Verification, the Key to AI (2001)

34 anjneymidha 5 5/9/2025, 5:10:28 AM incompleteideas.net ↗

Comments (5)

jrvarela56 · 5h ago
This applies to coding agents. If the agent can't run the code, it's unlikely that it can produce working code. Add to running: linting, running tests, compiling, code review and any other tool/process humans do to check if software is 'good' or working.

If the agent can apply these processes to the output, then we're on our way to getting good chunk of our work done for us. Even from the product pov, if the agent is allowed to experiment by making deployments and check user-facing metrics, it eventually could build software product - but we should still solve the coding part as it seems easier to objectively verify quickly.

jgalt212 · 3h ago
You're right, but actually running the code can be destructive (even when run as intended). You really need to be careful about dev environments. Even the destructive operations will cost you time (and money) in resetting the dev environment.
jbellis · 3h ago
Wow, 2001. Legitimately prescient.

And verification ("evaluation" we call it now) really is the key, although most people working on "AI apps" haven't figured it out yet.

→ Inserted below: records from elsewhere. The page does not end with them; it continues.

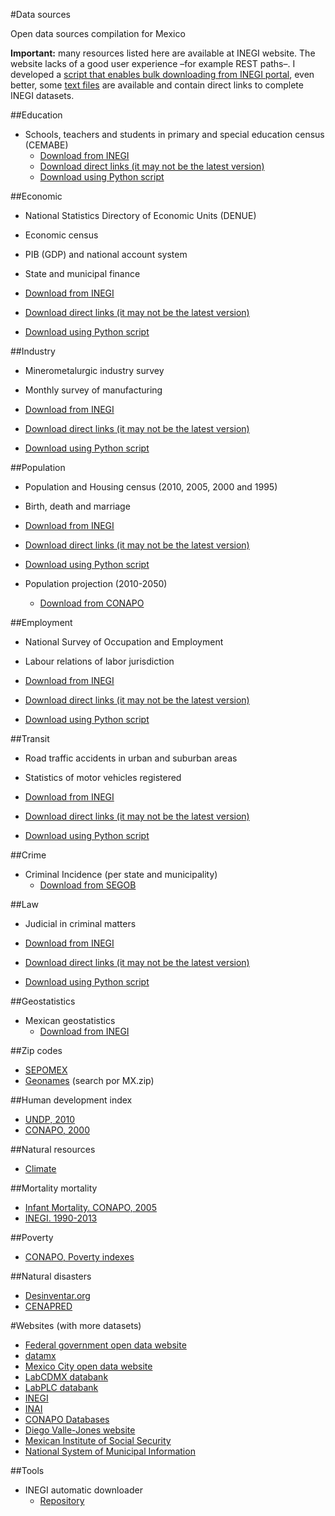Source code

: #Data sources

Open data sources compilation for Mexico

**Important:** many resources listed here are available at INEGI website. The website lacks of a good user experience –for example REST paths–. I developed a [script that enables bulk downloading from INEGI portal](https://github.com/edublancas/inegi), even better, some [text files](https://github.com/edublancas/inegi/tree/master/links%20directos) are available and contain direct links to complete INEGI datasets.

##Education

* Schools, teachers and students in primary and special education census (CEMABE)
    * [Download from INEGI](http://www3.inegi.org.mx/sistemas/descarga/) 
    * [Download direct links (it may not be the latest version)](https://github.com/edublancas/inegi/tree/master/links%20directos)
    * [Download using Python script](https://github.com/edublancas/inegi)

##Economic

* National Statistics Directory of Economic Units (DENUE)
* Economic census
* PIB (GDP) and national account system
* State and municipal finance

* [Download from INEGI](http://www3.inegi.org.mx/sistemas/descarga/)
* [Download direct links (it may not be the latest version)](https://github.com/edublancas/inegi/tree/master/links%20directos)
* [Download using Python script](https://github.com/edublancas/inegi)


##Industry

* Minerometalurgic industry survey
* Monthly survey of manufacturing

* [Download from INEGI](http://www3.inegi.org.mx/sistemas/descarga/)
* [Download direct links (it may not be the latest version)](https://github.com/edublancas/inegi/tree/master/links%20directos)
* [Download using Python script](https://github.com/edublancas/inegi)

    
##Population

* Population and Housing census (2010, 2005, 2000 and 1995)
* Birth, death and marriage

* [Download from INEGI](http://www3.inegi.org.mx/sistemas/descarga/)
* [Download direct links (it may not be the latest version)](https://github.com/edublancas/inegi/tree/master/links%20directos)
* [Download using Python script](https://github.com/edublancas/inegi)

* Population projection (2010-2050)
    * [Download from CONAPO](http://www.conapo.gob.mx/es/CONAPO/Proyecciones_Datos)

##Employment

* National Survey of Occupation and Employment 
* Labour relations of labor jurisdiction

* [Download from INEGI](http://www3.inegi.org.mx/sistemas/descarga/)
* [Download direct links (it may not be the latest version)](https://github.com/edublancas/inegi/tree/master/links%20directos)
* [Download using Python script](https://github.com/edublancas/inegi)

##Transit

* Road traffic accidents in urban and suburban areas
* Statistics of motor vehicles registered

* [Download from INEGI](http://www3.inegi.org.mx/sistemas/descarga/)
* [Download direct links (it may not be the latest version)](https://github.com/edublancas/inegi/tree/master/links%20directos)
* [Download using Python script](https://github.com/edublancas/inegi)

##Crime

* Criminal Incidence (per state and municipality)
    * [Download from SEGOB](http://secretariadoejecutivo.gob.mx/incidencia-delictiva/incidencia-delictiva-fuero-comun.php)
    
##Law

* Judicial in criminal matters

* [Download from INEGI](http://www3.inegi.org.mx/sistemas/descarga/)
* [Download direct links (it may not be the latest version)](https://github.com/edublancas/inegi/tree/master/links%20directos)
* [Download using Python script](https://github.com/edublancas/inegi)

##Geostatistics

* Mexican geostatistics
    * [Download from INEGI](http://www.inegi.org.mx/geo/contenidos/geoestadistica/)

##Zip codes

* [SEPOMEX](http://correosdemexico.gob.mx/ServiciosLinea/Paginas/DescargaCP.aspx)
* [Geonames](http://download.geonames.org/export/zip/) (search por MX.zip)

##Human development index

* [UNDP, 2010](http://www.mx.undp.org/content/mexico/es/home/library/poverty/idh-municipal-en-mexico--nueva-metodologia.html)
* [CONAPO, 2000](http://www.conapo.gob.mx/es/CONAPO/Desarrollo_Humano)

##Natural resources

* [Climate](http://www.inegi.org.mx/geo/contenidos/recnat/clima/infoescala.aspx)

##Mortality mortality

* [Infant Mortality. CONAPO, 2005](http://www.conapo.gob.mx/es/CONAPO/Estimacion_de_la_mortalidad_infantil_para_Mexico_las_entidades_federativas_y_los_municipios_2005)
* [INEGI. 1990-2013](http://www.inegi.org.mx/est/contenidos/proyectos/registros/vitales/mortalidad/)

##Poverty

* [CONAPO, Poverty indexes](http://www.conapo.gob.mx/es/CONAPO/Indices_de_Marginacion_Publicaciones)


##Natural disasters
* [Desinventar.org](http://www.desinventar.org/en/)
* [CENAPRED](http://www.atlasnacionalderiesgos.gob.mx/index.php/biblioteca)

#Websites (with more datasets)


* [Federal government open data website](http://datos.gob.mx/)
* [datamx](http://datamx.io/)
* [Mexico City open data website](http://www.datosabiertos.df.gob.mx/)
* [LabCDMX databank](http://datos.labcd.mx/dataset)
* [LabPLC databank](http://datos.labplc.mx/datasets)
* [INEGI](http://www.inegi.org.mx/)
* [INAI](http://portaltransparencia.gob.mx/pot/openData/openData.jsp)
* [CONAPO Databases](http://www.conapo.gob.mx/es/CONAPO/Bases_de_datos_ENADID_2009)
* [Diego Valle-Jones website](https://www.diegovalle.net/projects.html#url=%23datasets)
* [Mexican Institute of Social Security](http://datos.imss.gob.mx/)
* [National System of Municipal Information](http://www.snim.rami.gob.mx/)

##Tools

* INEGI automatic downloader
    * [Repository](https://github.com/edublancas/inegi)
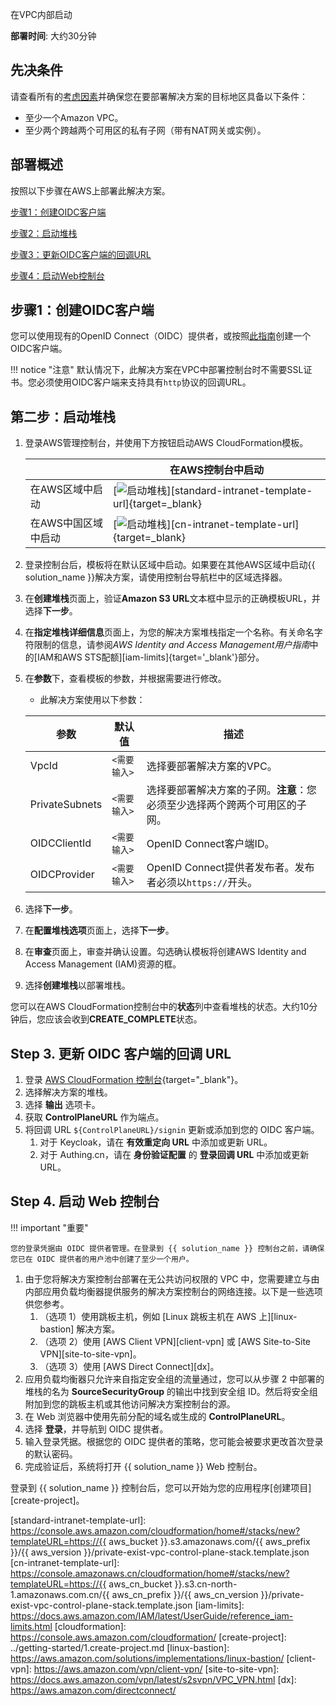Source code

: 在VPC内部启动

**部署时间**: 大约30分钟

## 先决条件

请查看所有的[考虑因素](../plan-deployment/cost.md)并确保您在要部署解决方案的目标地区具备以下条件：

- 至少一个Amazon VPC。
- 至少两个跨越两个可用区的私有子网（带有NAT网关或实例）。

## 部署概述

按照以下步骤在AWS上部署此解决方案。

[步骤1：创建OIDC客户端](#step-1-create-oidc-client)

[步骤2：启动堆栈](#step-2-launch-the-stack)

[步骤3：更新OIDC客户端的回调URL](#step-3-update-the-callback-url-of-oidc-client)

[步骤4：启动Web控制台](#step-4-launch-the-web-console)

## 步骤1：创建OIDC客户端

您可以使用现有的OpenID Connect（OIDC）提供者，或按照[此指南][oidc-clients]创建一个OIDC客户端。

!!! notice "注意"
    默认情况下，此解决方案在VPC中部署控制台时不需要SSL证书。您必须使用OIDC客户端来支持具有`http`协议的回调URL。

## 第二步：启动堆栈

1. 登录AWS管理控制台，并使用下方按钮启动AWS CloudFormation模板。

    |                           | 在AWS控制台中启动                                                                                                                                                                                                                                                            |
    |---------------------------| ------------------------- |
    | 在AWS区域中启动           | [![启动堆栈][launch-stack]][standard-intranet-template-url]{target=_blank}                               |
    | 在AWS中国区域中启动       | [![启动堆栈][launch-stack]][cn-intranet-template-url]{target=_blank}                                 |

2. 登录控制台后，模板将在默认区域中启动。如果要在其他AWS区域中启动{{ solution_name }}解决方案，请使用控制台导航栏中的区域选择器。
3. 在**创建堆栈**页面上，验证**Amazon S3 URL**文本框中显示的正确模板URL，并选择**下一步**。
4. 在**指定堆栈详细信息**页面上，为您的解决方案堆栈指定一个名称。有关命名字符限制的信息，请参阅*AWS Identity and Access Management用户指南*中的[IAM和AWS STS配额][iam-limits]{target='_blank'}部分。
5. 在**参数**下，查看模板的参数，并根据需要进行修改。

    * 此解决方案使用以下参数：

    | 参数             | 默认值           | 描述                                                         |
    | ---------------- | ---------------- | ------------------------------------------------------------ |
    | VpcId            | `<需要输入>`      | 选择要部署解决方案的VPC。 |
    | PrivateSubnets   | `<需要输入>`      | 选择要部署解决方案的子网。**注意**：您必须至少选择两个跨两个可用区的子网。 |
    | OIDCClientId     | `<需要输入>`      | OpenID Connect客户端ID。 |
    | OIDCProvider     | `<需要输入>`      | OpenID Connect提供者发布者。发布者必须以`https://`开头。 |

6. 选择**下一步**。
7. 在**配置堆栈选项**页面上，选择**下一步**。
8. 在**审查**页面上，审查并确认设置。勾选确认模板将创建AWS Identity and Access Management (IAM)资源的框。
9. 选择**创建堆栈**以部署堆栈。

您可以在AWS CloudFormation控制台中的**状态**列中查看堆栈的状态。大约10分钟后，您应该会收到**CREATE_COMPLETE**状态。

## Step 3. 更新 OIDC 客户端的回调 URL

1. 登录 [AWS CloudFormation 控制台](cloudformation){target="_blank"}。
2. 选择解决方案的堆栈。
3. 选择 **输出** 选项卡。
4. 获取 **ControlPlaneURL** 作为端点。
5. 将回调 URL `${ControlPlaneURL}/signin` 更新或添加到您的 OIDC 客户端。
    1. 对于 Keycloak，请在 **有效重定向 URL** 中添加或更新 URL。
    2. 对于 Authing.cn，请在 **身份验证配置** 的 **登录回调 URL** 中添加或更新 URL。

## Step 4. 启动 Web 控制台

!!! important "重要"

    您的登录凭据由 OIDC 提供者管理。在登录到 {{ solution_name }} 控制台之前，请确保您已在 OIDC 提供者的用户池中创建了至少一个用户。

1. 由于您将解决方案控制台部署在无公共访问权限的 VPC 中，您需要建立与由内部应用负载均衡器提供服务的解决方案控制台的网络连接。以下是一些选项供您参考。
      1. （选项 1）使用跳板主机，例如 [Linux 跳板主机在 AWS 上][linux-bastion] 解决方案。
      2. （选项 2）使用 [AWS Client VPN][client-vpn] 或 [AWS Site-to-Site VPN][site-to-site-vpn]。
      3. （选项 3）使用 [AWS Direct Connect][dx]。
2. 应用负载均衡器只允许来自指定安全组的流量通过，您可以从步骤 2 中部署的堆栈的名为 **SourceSecurityGroup** 的输出中找到安全组 ID。然后将安全组附加到您的跳板主机或其他访问解决方案控制台的源。
3. 在 Web 浏览器中使用先前分配的域名或生成的 **ControlPlaneURL**。
4. 选择 **登录**，并导航到 OIDC 提供者。
5. 输入登录凭据。根据您的 OIDC 提供者的策略，您可能会被要求更改首次登录的默认密码。
6. 完成验证后，系统将打开 {{ solution_name }} Web 控制台。

登录到 {{ solution_name }} 控制台后，您可以开始为您的应用程序[创建项目][create-project]。

[subnet]: https://docs.aws.amazon.com/vpc/latest/userguide/configure-subnets.html#subnet-types
[oidc-clients]: ./with-oidc.md#step-1-create-oidc-client
[launch-stack]: ../images/launch-stack.webp
[standard-intranet-template-url]: https://console.aws.amazon.com/cloudformation/home#/stacks/new?templateURL=https://{{ aws_bucket }}.s3.amazonaws.com/{{ aws_prefix }}/{{ aws_version }}/private-exist-vpc-control-plane-stack.template.json
[cn-intranet-template-url]: https://console.amazonaws.cn/cloudformation/home#/stacks/new?templateURL=https://{{ aws_cn_bucket }}.s3.cn-north-1.amazonaws.com.cn/{{ aws_cn_prefix }}/{{ aws_cn_version }}/private-exist-vpc-control-plane-stack.template.json
[iam-limits]: https://docs.aws.amazon.com/IAM/latest/UserGuide/reference_iam-limits.html
[cloudformation]: https://console.aws.amazon.com/cloudformation/
[create-project]: ../getting-started/1.create-project.md
[linux-bastion]: https://aws.amazon.com/solutions/implementations/linux-bastion/
[client-vpn]: https://aws.amazon.com/vpn/client-vpn/
[site-to-site-vpn]: https://docs.aws.amazon.com/vpn/latest/s2svpn/VPC_VPN.html
[dx]: https://aws.amazon.com/directconnect/
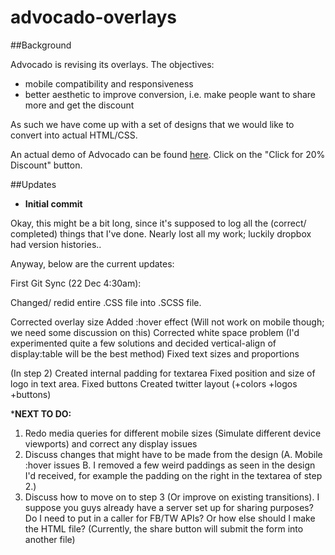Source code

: advocado-overlays
=================

##Background

Advocado is revising its overlays. The objectives:

* mobile compatibility and responsiveness
* better aesthetic to improve conversion, i.e. make people want to share more and get the discount

As such we have come up with a set of designs that we would like to convert into actual HTML/CSS. 

An actual demo of Advocado can be found [here](http://www.goodnightmacaroon.co/collections/biggest-christmas-sale/products/pea-coat-double-breasted). Click on the "Click for 20% Discount" button.

##Updates

* __Initial commit__

Okay, this might be a bit long, since it's supposed to log all the (correct/ completed) things that I've done.
Nearly lost all my work; luckily dropbox had version histories.. 

Anyway, below are the current updates:

First Git Sync (22 Dec 4:30am):

Changed/ redid entire .CSS file into .SCSS file.

Corrected overlay size
Added :hover effect (Will not work on mobile though; we need some discussion on this) 
Corrected white space problem (I'd experimented quite a few solutions and decided vertical-align of display:table will be the best method)
Fixed text sizes and proportions

(In step 2)
Created internal padding for textarea
Fixed position and size of logo in text area.
Fixed buttons
Created twitter layout (+colors +logos +buttons)

*__NEXT TO DO:__

1. Redo media queries for different mobile sizes (Simulate different device viewports) and correct any display issues
2. Discuss changes that might have to be made from the design (A. Mobile :hover issues B. I removed a few weird paddings as seen in the design I'd received, for example the padding on the right in the textarea of step 2.)
3. Discuss how to move on to step 3 (Or improve on existing transitions). I suppose you guys already have a server set up for sharing purposes? Do I need to put in a caller for FB/TW APIs? Or how else should I make the HTML file? (Currently, the share button will submit the form into another file)
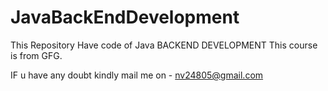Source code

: # JavaBackEndDevelopment
This Repository Have code of Java BACKEND DEVELOPMENT 
This course is from GFG.

IF u have any doubt kindly mail me on - nv24805@gmail.com
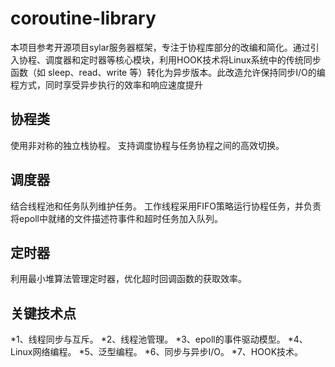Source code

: # coroutine-library
本项目参考开源项目sylar服务器框架，专注于协程库部分的改编和简化。通过引入协程、调度器和定时器等核心模块，利用HOOK技术将Linux系统中的传统同步函数（如 sleep、read、write 等）转化为异步版本。此改造允许保持同步I/O的编程方式，同时享受异步执行的效率和响应速度提升
## 协程类
使用非对称的独立栈协程。
支持调度协程与任务协程之间的高效切换。
## 调度器
结合线程池和任务队列维护任务。
工作线程采用FIFO策略运行协程任务，并负责将epoll中就绪的文件描述符事件和超时任务加入队列。
## 定时器
利用最小堆算法管理定时器，优化超时回调函数的获取效率。
## 关键技术点
*1、线程同步与互斥。
*2、线程池管理。
*3、epoll的事件驱动模型。
*4、Linux网络编程。
*5、泛型编程。
*6、同步与异步I/O。
*7、HOOK技术。
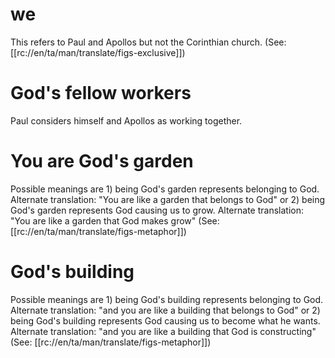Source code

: # we

This refers to Paul and Apollos but not the Corinthian church. (See: [[rc://en/ta/man/translate/figs-exclusive]])

# God's fellow workers

Paul considers himself and Apollos as working together.

# You are God's garden

Possible meanings are 1) being God's garden represents belonging to God. Alternate translation: "You are like a garden that belongs to God" or 2) being God's garden represents God causing us to grow. Alternate translation: "You are like a garden that God makes grow" (See: [[rc://en/ta/man/translate/figs-metaphor]])

# God's building

Possible meanings are 1) being God's building represents belonging to God. Alternate translation: "and you are like a building that belongs to God" or 2) being God's building represents God causing us to become what he wants. Alternate translation: "and you are like a building that God is constructing" (See: [[rc://en/ta/man/translate/figs-metaphor]])


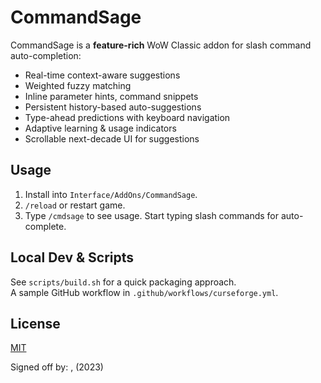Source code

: # CommandSage

CommandSage is a **feature-rich** WoW Classic addon for slash command auto-completion:

- Real-time context-aware suggestions
- Weighted fuzzy matching
- Inline parameter hints, command snippets
- Persistent history-based auto-suggestions
- Type-ahead predictions with keyboard navigation
- Adaptive learning & usage indicators
- Scrollable next-decade UI for suggestions

## Usage

1. Install into `Interface/AddOns/CommandSage`.
2. `/reload` or restart game.
3. Type `/cmdsage` to see usage. Start typing slash commands for auto-complete.

## Local Dev & Scripts

See `scripts/build.sh` for a quick packaging approach.  
A sample GitHub workflow in `.github/workflows/curseforge.yml`.

## License

[MIT](./LICENSE)

Signed off by: <Your Name>, <Your Email> (2023)
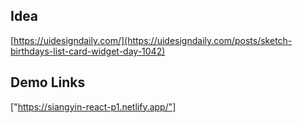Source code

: ## Idea

[https://uidesigndaily.com/](https://uidesigndaily.com/posts/sketch-birthdays-list-card-widget-day-1042)

## Demo Links
["https://siangyin-react-p1.netlify.app/"]
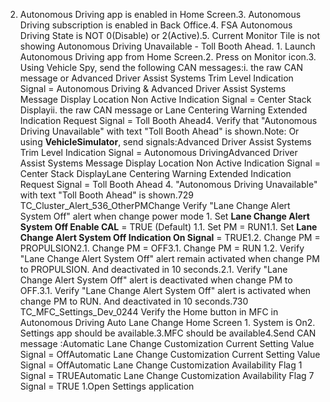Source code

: 2. Autonomous Driving app is enabled in Home Screen.3. Autonomous Driving subscription is enabled in Back Office.4. FSA Autonomous Driving State is NOT 0(Disable) or 2(Active).5. Current Monitor Tile is not showing Autonomous Driving Unavailable - Toll Booth Ahead. 1. Launch Autonomous Driving app from Home Screen.2. Press on Monitor icon.3. Using Vehicle Spy, send the following CAN messages:i. the raw CAN message or Advanced Driver Assist Systems Trim Level Indication Signal = Autonomous Driving & Advanced Driver Assist Systems Message Display Location Non Active Indication Signal = Center Stack Displayii. the raw CAN message or Lane Centering Warning Extended Indication Request Signal = Toll Booth Ahead4. Verify that "Autonomous Driving Unavailable" with text "Toll Booth Ahead" is shown.Note: Or using **VehicleSimulator**, send signals:Advanced Driver Assist Systems Trim Level Indication Signal = Autonomous DrivingAdvanced Driver Assist Systems Message Display Location Non Active Indication Signal = Center Stack DisplayLane Centering Warning Extended Indication Request Signal = Toll Booth Ahead 4. "Autonomous Driving Unavailable" with text "Toll Booth Ahead" is shown.729 TC_Cluster_Alert_536_OtherPMChange Verify "Lane Change Alert System Off" alert when change power mode 1. Set **Lane Change Alert System Off Enable CAL** = TRUE (Default) 1.1. Set PM = RUN1.1. Set **Lane Change Alert System Off Indication On Signal** = TRUE1.2. Change PM = PROPULSION2.1. Change PM = OFF3.1. Change PM = RUN 1.2. Verify "Lane Change Alert System Off" alert remain activated when change PM to PROPULSION. And deactivated in 10 seconds.2.1. Verify "Lane Change Alert System Off" alert is deactivated when change PM to OFF.3.1. Verify "Lane Change Alert System Off" alert is activated when change PM to RUN. And deactivated in 10 seconds.730 TC_MFC_Settings_Dev_0244 Verify the Home button in MFC in Autonomous Driving Auto Lane Change Home Screen 1. System is On2. Settings app should be available.3.MFC should be available4.Send CAN message :Automatic Lane Change Customization Current Setting Value Signal = OffAutomatic Lane Change Customization Current Setting Value Signal = OffAutomatic Lane Change Customization Availability Flag 1 Signal = TRUEAutomatic Lane Change Customization Availability Flag 7 Signal = TRUE 1.Open Settings application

Follow Hamel to catch up on the state of the art: https://x.com/HamelHusain

a3w · 6h ago
Nice. LLMs can prove barely anything, providing some sources, or doing pure math that already circulates. AFAICT, so far, no novel ideas have been proven, i.e. the "these systems never invented anything"-paradox for three years now.

Symbolic AI seems to prove everything it states, but never novel ideas, either.

Let's see if we get neurosymbolic AI that can do something both could not do on their own — I doubt it, AI might just be a doom cult after all.

tasuki · 4h ago
You can use an external proving mechanism and feed the results to the LLM.

A sufficiently rich type system (think Idris rather than C) or a sufficiently powerful test suite (eg property-based tests) should do the trick.